Long-term association between disease activity and disability in early axial spondyloarthritis: results from the DESIR cohort

Arthritis Care Res (Hoboken). 2020 Nov 18. doi: 10.1002/acr.24515. Online ahead of print.

Abstract

Objectives: Our primary objective was to study the long-term association between disease activity and disability in axial spondyloarthritis (axSpA). Our secondary objective was to define patient profiles according to their level of disability.

Methods: We analysed data collected during the first five years of follow-up of a large early axSpA cohort - the Devenir des Spondylarthropathies Indifferénciées Récentes (DESIR) cohort. Multivariable models were built to study the association between Ankylosing Spondylitis Health Assessment Questionnaire (HAQ-AS) and Ankylosing Spondylitis Disease Activity Score C-reactive protein (ASDAS-CRP), adjusting for potential confounders. Hierarchical multivariable analysis was conducted using the Chi-square Automatic Interaction Detector (CHAID) method, to help determine how variables best cluster to explain HAQ-AS.

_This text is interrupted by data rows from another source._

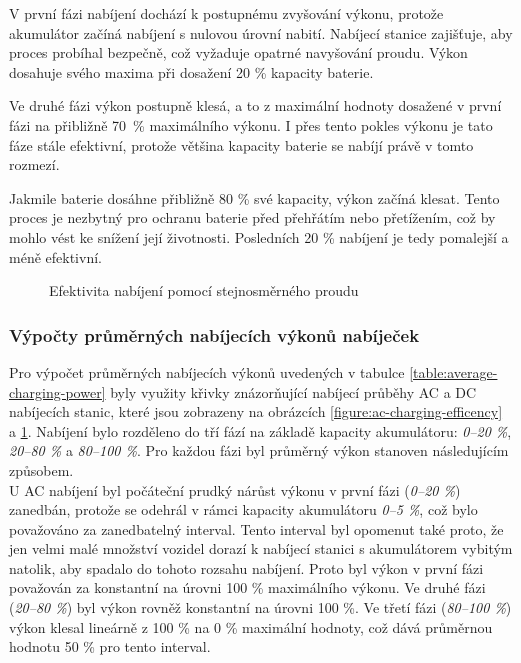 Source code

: \documentclass[a4paper,11pt]{article}
\begin{document}
V první fázi nabíjení dochází k postupnému zvyšování výkonu, protože akumulátor začíná nabíjení s nulovou úrovní nabití.
Nabíjecí stanice zajišťuje, aby proces probíhal bezpečně, což vyžaduje opatrné navyšování proudu. Výkon dosahuje svého
maxima při dosažení 20 \% kapacity baterie.

Ve druhé fázi výkon postupně klesá, a to z maximální hodnoty dosažené v první fázi na přibližně 70~\% maximálního výkonu. I přes tento pokles výkonu je tato fáze stále efektivní, protože většina kapacity baterie se nabíjí právě
v tomto rozmezí.

Jakmile baterie dosáhne přibližně 80 \% své kapacity, výkon začíná klesat. Tento proces je nezbytný pro ochranu baterie
před přehřátím nebo přetížením, což by mohlo vést ke snížení její životnosti. Posledních 20 \% nabíjení je tedy
pomalejší a méně efektivní. \cite{ivy_charge}

\begin{figure}[H]
    \centering
    \caption{Efektivita nabíjení pomocí stejnosměrného proudu \cite{evesco_dc_fast_charging}}
    \label{figure:dc-charging-efficency}
\end{figure}


\subsubsection{Výpočty průměrných nabíjecích výkonů nabíječek}
Pro výpočet průměrných nabíjecích výkonů uvedených v tabulce \ref{table:average-charging-power} byly využity křivky znázorňující nabíjecí průběhy AC a DC nabíjecích stanic, které jsou zobrazeny na obrázcích \ref{figure:ac-charging-efficency} a \ref{figure:dc-charging-efficency}. Nabíjení bylo rozděleno do tří fází na základě kapacity akumulátoru: \textit{0–20 \%}, \textit{20–80 \%} a \textit{80–100 \%}. Pro každou fázi byl průměrný výkon stanoven následujícím způsobem.\\

U AC nabíjení byl počáteční prudký nárůst výkonu v první fázi (\textit{0–20 \%}) zanedbán, protože se odehrál v rámci kapacity akumulátoru \textit{0–5 \%}, což bylo považováno za zanedbatelný interval. Tento interval byl opomenut také proto, že jen velmi malé množství vozidel dorazí k nabíjecí stanici s akumulátorem vybitým natolik, aby spadalo do tohoto rozsahu nabíjení. Proto byl výkon v první fázi považován za konstantní na úrovni 100 \% maximálního výkonu. Ve druhé fázi (\textit{20–80 \%}) byl výkon rovněž konstantní na úrovni 100 \%. Ve třetí fázi (\textit{80–100 \%}) výkon klesal lineárně z 100 \% na 0 \% maximální hodnoty, což dává průměrnou hodnotu 50 \% pro tento interval.\\
\end{document}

Results: Data from 644 patients and 5152 visits were analysed. HAQ-AS was longitudinally, independently and positively associated with ASDAS-CRP [adjusted (adj) B=0.205, (95% confidence interval (CI)= 0.187 to 0.222], enthesitis score (adjB=0.011, CI=0.008 to 0.015), Bath Ankylosing Spondylitis Metrology Index (BASMI) (adjB=0.087, CI=0.069 to 0.105) and female gender (adjB=0.172, CI=0.120 to 0.225). The CHAID decision tree revealed ASDAS-CRP as the first variable with discriminative power on HAQ-AS. The cut-offs that separated different patient disability profiles were obtained.

Conclusion: Disease activity contributes longitudinally to disability and is hierarchically superior to any other variable in explaining this health domain. Enthesitis and spinal mobility are also key drivers of disability in early axSpA. ASDAS-CRP cut-offs that separated different patient disability profiles largely mimicked the cut-offs previously defined for ASDAS-CRP disease activity states.